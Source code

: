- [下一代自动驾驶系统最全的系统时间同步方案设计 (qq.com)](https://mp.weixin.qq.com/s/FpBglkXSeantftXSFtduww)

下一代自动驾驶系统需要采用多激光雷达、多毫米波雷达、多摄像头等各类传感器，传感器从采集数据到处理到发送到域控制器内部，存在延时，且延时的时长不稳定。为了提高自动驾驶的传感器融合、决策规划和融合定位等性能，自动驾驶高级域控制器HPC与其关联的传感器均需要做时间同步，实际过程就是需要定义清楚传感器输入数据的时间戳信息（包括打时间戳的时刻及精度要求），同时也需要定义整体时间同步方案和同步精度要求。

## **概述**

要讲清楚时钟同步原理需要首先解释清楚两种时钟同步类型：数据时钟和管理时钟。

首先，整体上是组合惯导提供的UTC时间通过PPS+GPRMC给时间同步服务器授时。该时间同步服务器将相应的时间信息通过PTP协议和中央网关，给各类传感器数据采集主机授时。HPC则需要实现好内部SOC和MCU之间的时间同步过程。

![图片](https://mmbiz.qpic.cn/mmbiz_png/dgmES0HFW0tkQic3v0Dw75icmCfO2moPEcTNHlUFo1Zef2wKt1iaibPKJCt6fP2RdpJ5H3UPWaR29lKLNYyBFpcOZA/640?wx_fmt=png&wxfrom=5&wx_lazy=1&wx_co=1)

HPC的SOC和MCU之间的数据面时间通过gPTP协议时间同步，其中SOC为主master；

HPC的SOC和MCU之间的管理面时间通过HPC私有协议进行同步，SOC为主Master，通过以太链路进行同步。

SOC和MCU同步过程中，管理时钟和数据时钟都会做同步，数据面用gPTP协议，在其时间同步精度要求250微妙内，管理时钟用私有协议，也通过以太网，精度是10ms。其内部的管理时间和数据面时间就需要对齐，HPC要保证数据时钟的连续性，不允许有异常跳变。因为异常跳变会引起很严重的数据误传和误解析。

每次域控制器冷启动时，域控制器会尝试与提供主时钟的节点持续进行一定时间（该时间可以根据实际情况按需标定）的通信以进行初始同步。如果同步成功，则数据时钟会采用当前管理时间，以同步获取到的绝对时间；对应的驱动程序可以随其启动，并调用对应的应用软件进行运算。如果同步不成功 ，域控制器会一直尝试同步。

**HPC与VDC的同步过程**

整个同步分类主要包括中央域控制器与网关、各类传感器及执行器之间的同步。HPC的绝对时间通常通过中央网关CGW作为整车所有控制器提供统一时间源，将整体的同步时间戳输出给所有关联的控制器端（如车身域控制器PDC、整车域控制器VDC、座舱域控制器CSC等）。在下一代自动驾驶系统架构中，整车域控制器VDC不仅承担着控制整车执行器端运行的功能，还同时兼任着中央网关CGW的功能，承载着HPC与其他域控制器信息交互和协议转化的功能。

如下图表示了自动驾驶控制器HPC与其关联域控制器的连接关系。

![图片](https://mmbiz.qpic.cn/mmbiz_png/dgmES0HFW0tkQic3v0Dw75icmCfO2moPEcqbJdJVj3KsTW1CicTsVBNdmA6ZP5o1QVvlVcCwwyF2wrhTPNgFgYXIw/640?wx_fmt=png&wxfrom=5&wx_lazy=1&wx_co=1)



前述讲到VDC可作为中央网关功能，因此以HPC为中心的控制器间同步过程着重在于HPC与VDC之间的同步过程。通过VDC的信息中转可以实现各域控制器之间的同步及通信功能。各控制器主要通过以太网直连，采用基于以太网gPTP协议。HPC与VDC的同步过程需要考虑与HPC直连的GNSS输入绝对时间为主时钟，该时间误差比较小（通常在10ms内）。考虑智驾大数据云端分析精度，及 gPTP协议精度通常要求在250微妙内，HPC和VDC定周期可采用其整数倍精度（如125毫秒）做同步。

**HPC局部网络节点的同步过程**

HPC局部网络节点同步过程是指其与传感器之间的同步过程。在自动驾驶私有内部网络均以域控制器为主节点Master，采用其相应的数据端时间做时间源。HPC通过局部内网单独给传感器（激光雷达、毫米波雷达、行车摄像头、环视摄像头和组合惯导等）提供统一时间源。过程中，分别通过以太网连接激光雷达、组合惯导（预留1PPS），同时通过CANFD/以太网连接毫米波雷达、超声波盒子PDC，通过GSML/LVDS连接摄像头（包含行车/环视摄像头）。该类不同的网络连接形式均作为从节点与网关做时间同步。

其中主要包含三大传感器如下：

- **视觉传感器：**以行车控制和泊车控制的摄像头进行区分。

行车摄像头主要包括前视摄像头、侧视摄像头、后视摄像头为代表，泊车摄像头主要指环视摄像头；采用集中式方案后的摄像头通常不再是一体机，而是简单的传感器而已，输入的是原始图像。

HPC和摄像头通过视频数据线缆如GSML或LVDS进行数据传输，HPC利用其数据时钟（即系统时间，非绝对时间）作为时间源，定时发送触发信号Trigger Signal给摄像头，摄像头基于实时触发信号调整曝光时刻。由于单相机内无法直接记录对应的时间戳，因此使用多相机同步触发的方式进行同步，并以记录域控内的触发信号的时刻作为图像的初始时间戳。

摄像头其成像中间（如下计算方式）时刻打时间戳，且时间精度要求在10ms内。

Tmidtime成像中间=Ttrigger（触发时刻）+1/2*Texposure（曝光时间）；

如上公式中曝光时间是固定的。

===

_What is required_
Find the string "https" in the listing and copy every line in which it occurs.

_Solution below_
:- [下一代自动驾驶系统最全的系统时间同步方案设计 (qq.com)](https://mp.weixin.qq.com/s/FpBglkXSeantftXSFtduww)
![图片](https://mmbiz.qpic.cn/mmbiz_png/dgmES0HFW0tkQic3v0Dw75icmCfO2moPEcTNHlUFo1Zef2wKt1iaibPKJCt6fP2RdpJ5H3UPWaR29lKLNYyBFpcOZA/640?wx_fmt=png&wxfrom=5&wx_lazy=1&wx_co=1)
![图片](https://mmbiz.qpic.cn/mmbiz_png/dgmES0HFW0tkQic3v0Dw75icmCfO2moPEcqbJdJVj3KsTW1CicTsVBNdmA6ZP5o1QVvlVcCwwyF2wrhTPNgFgYXIw/640?wx_fmt=png&wxfrom=5&wx_lazy=1&wx_co=1)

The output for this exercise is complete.